Perspective - (2022) Volume 11, Issue 7

Structural Basis of Flexible Peptide Sequence by an Antibody
Kaur Singh*
 
Department of Biotechnology, University of Health Sciences, Lubbock, United States
 
*Correspondence: Kaur Singh, Department of Biotechnology, University of Health Sciences, Lubbock, United States, Email:

Received: 06-Jul-2022, Manuscript No. BABCR-22-17833; Editor assigned: 11-Jul-2022, Pre QC No. BABCR-22-17833(PQ); Reviewed: 27-Jul-2022, QC No. BABCR-22-17833; Revised: 02-Aug-2022, Manuscript No. BABCR-22-17833(R); Published: 09-Aug-2022, DOI: 10.35248/2161-1009.22.11.444

Description

Antibodies have a high specificity and affinity for recognizing various types of antigens, and peptide is one of their primary targets. Understanding the molecular recognition mechanism of an antibody for peptide is critical for developing clones with higher specificity and affinity. Such intra molecular hydrogen bonds limit peptide fluctuation and reduce conformational entropy, resulting in destabilization of the unbound state and increased binding affinity via free energy change. Antibodies have a high specificity and affinity for a wide range of antigens, including proteins, peptides, sugar chains, nucleic acids, and small molecules. This property makes antibodies appealing as a therapeutic and diagnostic agent.

To target different antigens, antibodies use six loops known as Complementarity Determining Regions (CDRs) that form a surface structure that is complementary to the target antigen's structure. Several non-covalent bonds are formed between an antibody and its antigen in this manner, stabilizing the complex structure. Hydrogen bonds, interactions, electrostatic interactions, and a hydrophobic effect are examples of noncovalent interactions.

Peptides are one of the most commonly recognized targets by antibodies. Despite its popularity, a complete understanding of the binding mechanism between antibodies and flexible peptide antigens remains elusive. Peptides, in general, are less structured in solution due to the lack of intense intra molecular interactions, and this flexibility makes structural evaluation difficult.
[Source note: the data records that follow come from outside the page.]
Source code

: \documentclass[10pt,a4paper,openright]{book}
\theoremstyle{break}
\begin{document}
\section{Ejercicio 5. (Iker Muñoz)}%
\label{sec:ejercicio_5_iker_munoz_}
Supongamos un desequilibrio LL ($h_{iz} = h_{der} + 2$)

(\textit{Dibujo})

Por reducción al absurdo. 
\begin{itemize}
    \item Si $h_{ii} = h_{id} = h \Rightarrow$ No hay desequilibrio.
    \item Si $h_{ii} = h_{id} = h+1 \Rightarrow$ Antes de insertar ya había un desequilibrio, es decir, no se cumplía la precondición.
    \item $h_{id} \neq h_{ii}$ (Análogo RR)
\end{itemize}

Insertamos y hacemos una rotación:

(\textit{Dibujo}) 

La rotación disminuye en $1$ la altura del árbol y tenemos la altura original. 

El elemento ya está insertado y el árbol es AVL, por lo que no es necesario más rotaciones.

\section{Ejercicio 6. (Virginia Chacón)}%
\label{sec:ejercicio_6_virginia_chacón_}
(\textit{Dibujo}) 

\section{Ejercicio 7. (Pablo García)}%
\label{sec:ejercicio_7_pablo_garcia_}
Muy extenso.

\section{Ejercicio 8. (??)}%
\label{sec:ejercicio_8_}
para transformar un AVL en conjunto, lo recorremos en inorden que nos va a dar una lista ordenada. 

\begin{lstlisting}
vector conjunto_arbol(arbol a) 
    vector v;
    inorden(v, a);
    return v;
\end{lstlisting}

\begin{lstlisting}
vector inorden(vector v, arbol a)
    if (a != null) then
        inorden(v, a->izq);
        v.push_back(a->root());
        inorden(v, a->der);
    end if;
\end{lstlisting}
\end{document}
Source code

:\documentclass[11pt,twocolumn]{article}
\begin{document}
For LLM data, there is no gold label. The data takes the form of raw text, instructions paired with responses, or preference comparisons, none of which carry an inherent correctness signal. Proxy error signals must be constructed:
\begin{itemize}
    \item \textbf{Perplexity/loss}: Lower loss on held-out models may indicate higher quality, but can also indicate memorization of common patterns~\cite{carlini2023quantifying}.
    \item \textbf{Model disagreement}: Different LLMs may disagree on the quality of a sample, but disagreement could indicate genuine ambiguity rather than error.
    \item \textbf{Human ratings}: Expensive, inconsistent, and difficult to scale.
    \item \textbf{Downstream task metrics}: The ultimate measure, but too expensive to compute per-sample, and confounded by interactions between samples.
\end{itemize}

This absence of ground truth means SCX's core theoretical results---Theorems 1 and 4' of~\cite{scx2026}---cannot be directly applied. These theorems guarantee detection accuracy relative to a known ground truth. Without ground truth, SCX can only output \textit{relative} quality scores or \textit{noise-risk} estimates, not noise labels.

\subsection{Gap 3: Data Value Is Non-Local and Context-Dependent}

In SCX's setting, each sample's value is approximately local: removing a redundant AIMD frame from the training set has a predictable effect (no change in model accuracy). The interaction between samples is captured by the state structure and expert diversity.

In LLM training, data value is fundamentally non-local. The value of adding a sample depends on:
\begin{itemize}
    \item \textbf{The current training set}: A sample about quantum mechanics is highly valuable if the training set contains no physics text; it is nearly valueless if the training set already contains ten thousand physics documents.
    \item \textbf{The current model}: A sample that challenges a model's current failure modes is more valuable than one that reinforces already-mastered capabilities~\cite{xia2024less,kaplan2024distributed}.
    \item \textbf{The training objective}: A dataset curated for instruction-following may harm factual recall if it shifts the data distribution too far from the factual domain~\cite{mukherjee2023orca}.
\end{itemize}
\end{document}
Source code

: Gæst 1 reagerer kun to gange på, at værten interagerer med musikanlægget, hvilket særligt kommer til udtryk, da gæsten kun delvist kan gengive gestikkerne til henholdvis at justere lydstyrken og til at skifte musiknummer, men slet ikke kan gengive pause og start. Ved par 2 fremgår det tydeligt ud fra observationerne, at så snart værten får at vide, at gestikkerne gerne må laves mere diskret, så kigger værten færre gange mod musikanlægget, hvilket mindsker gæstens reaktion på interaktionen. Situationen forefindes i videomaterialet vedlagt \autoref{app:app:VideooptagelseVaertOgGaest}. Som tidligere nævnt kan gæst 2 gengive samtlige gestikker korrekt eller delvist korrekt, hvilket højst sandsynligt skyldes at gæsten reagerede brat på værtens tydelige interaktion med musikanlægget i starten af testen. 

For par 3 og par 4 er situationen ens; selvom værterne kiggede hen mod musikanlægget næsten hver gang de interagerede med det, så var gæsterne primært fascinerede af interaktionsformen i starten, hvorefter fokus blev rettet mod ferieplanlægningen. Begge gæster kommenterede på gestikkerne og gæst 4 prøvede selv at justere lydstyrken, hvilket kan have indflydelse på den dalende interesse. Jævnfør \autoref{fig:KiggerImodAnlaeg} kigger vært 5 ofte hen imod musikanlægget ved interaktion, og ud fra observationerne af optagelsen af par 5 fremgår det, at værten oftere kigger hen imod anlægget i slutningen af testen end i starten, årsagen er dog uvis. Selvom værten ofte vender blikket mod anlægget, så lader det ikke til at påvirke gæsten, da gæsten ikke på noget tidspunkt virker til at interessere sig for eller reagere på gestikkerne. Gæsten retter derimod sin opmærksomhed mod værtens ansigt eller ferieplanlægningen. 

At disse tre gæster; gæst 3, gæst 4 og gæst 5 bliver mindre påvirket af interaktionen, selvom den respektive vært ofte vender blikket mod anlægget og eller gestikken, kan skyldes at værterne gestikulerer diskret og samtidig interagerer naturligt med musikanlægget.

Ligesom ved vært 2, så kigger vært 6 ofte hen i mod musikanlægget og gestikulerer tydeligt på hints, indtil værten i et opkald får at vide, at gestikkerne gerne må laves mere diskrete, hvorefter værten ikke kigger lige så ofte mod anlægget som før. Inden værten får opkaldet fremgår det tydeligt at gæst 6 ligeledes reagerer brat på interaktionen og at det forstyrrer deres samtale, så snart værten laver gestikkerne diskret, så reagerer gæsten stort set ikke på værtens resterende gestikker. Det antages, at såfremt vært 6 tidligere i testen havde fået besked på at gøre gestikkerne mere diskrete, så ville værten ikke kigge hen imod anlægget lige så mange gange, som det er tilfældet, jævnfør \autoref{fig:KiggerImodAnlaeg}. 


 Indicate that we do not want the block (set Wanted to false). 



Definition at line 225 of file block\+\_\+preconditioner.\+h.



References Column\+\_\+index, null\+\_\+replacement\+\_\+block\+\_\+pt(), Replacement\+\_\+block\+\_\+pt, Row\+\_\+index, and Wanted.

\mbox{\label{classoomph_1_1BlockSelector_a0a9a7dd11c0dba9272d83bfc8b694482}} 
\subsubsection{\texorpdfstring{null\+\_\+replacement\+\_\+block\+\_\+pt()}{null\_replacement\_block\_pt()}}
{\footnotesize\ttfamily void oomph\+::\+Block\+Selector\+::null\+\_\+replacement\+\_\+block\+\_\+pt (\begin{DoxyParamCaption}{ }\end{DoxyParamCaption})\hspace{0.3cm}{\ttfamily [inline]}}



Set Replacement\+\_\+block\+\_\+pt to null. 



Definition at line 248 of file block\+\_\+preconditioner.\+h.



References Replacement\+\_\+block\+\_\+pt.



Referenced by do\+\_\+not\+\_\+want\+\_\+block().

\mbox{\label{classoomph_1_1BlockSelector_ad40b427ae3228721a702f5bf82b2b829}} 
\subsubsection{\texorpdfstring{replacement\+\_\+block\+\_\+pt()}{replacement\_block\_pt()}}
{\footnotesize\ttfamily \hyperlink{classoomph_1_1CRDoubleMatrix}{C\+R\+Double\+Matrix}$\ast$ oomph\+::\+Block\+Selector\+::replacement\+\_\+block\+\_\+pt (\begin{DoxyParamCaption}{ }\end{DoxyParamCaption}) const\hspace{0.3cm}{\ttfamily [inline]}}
From a thermodynamic standpoint, the formation of the antibody-peptide complex fixes the peptide conformation results in an unfavourable contribution of conformational entropic change, inducing the formation of several non-covalent bonds between the antibody. Furthermore; hydration has a significant impact on enthalpic and entropic contributions. As a result, determining the source of the favourable free energy change is extremely difficult. A thorough understanding of the binding mechanism of anti-peptide antibodies will be useful in future antibody design. Currently, despite numerous design efforts, it is extremely difficult to create an antibody for specific target antigens.

One reason for the difficulty comes from the dynamic and flexible nature of CDR rings and their target structure. For this reason, the accumulation of experimental information is crucial for a successful design. Similarities can be found in the importance of preformed and retained conformation for stability in the protein folding domain. For example, structural stress by backbone cycling is a popular technique for stabilizing proteins. The backbone cycle limits the fluctuations of the polypeptide in the unopened state, which corresponds to the unbound state in the peptide-antibody reaction, and reduces its structural entropy (destabilization of the state) and folded (stability of the folded structure by the instability of the unfolded structure). These comprehensive analyses of complex formation between the flexible peptide and the antibody fragment reveal the important role of preformed intra molecular hydrogen bonding in molecular recognition. Recently, it has become clear that all or part of many eukaryotic proteins have a long unstructured polypeptide region known as Intrinsically Disordered Protein (IDP). It has been suggested that some IDPs are structured after binding to their target. Understanding the molecular mechanism of the antibody's flexible peptide recognition process could provide important insights into how IDPs can be recognized and transformed into a given conformation.

Conclusion

There is a great interest in neuro protective molecules that inhibit signaling, conduction and amplification of inflammatory and oxidative pathways to reverse or prevent brain cell damage and neuro degeneration. Peptides derived from dietary protein represent a potential natural source for this action. Although several food sources and amino acid sequences have shown promising effects, the mechanism of action on brain cells is not fully understood. Dietary peptides must resist digestion and be absorbed across the digestive and brain barriers. The intact form or its metabolites must reach the brain tissue to be effective at the cellular level.

Citation: Singh K (2022) Structural Basis of Flexible Peptide Sequence by an Antibody. Biochem Anal Biochem. 11:444.

Copyright: © 2022 Singh K. This is an open-access article distributed under the terms of the Creative Commons Attribution License, which permits unrestricted use, distribution, and reproduction in any medium, provided the original author and source are credited.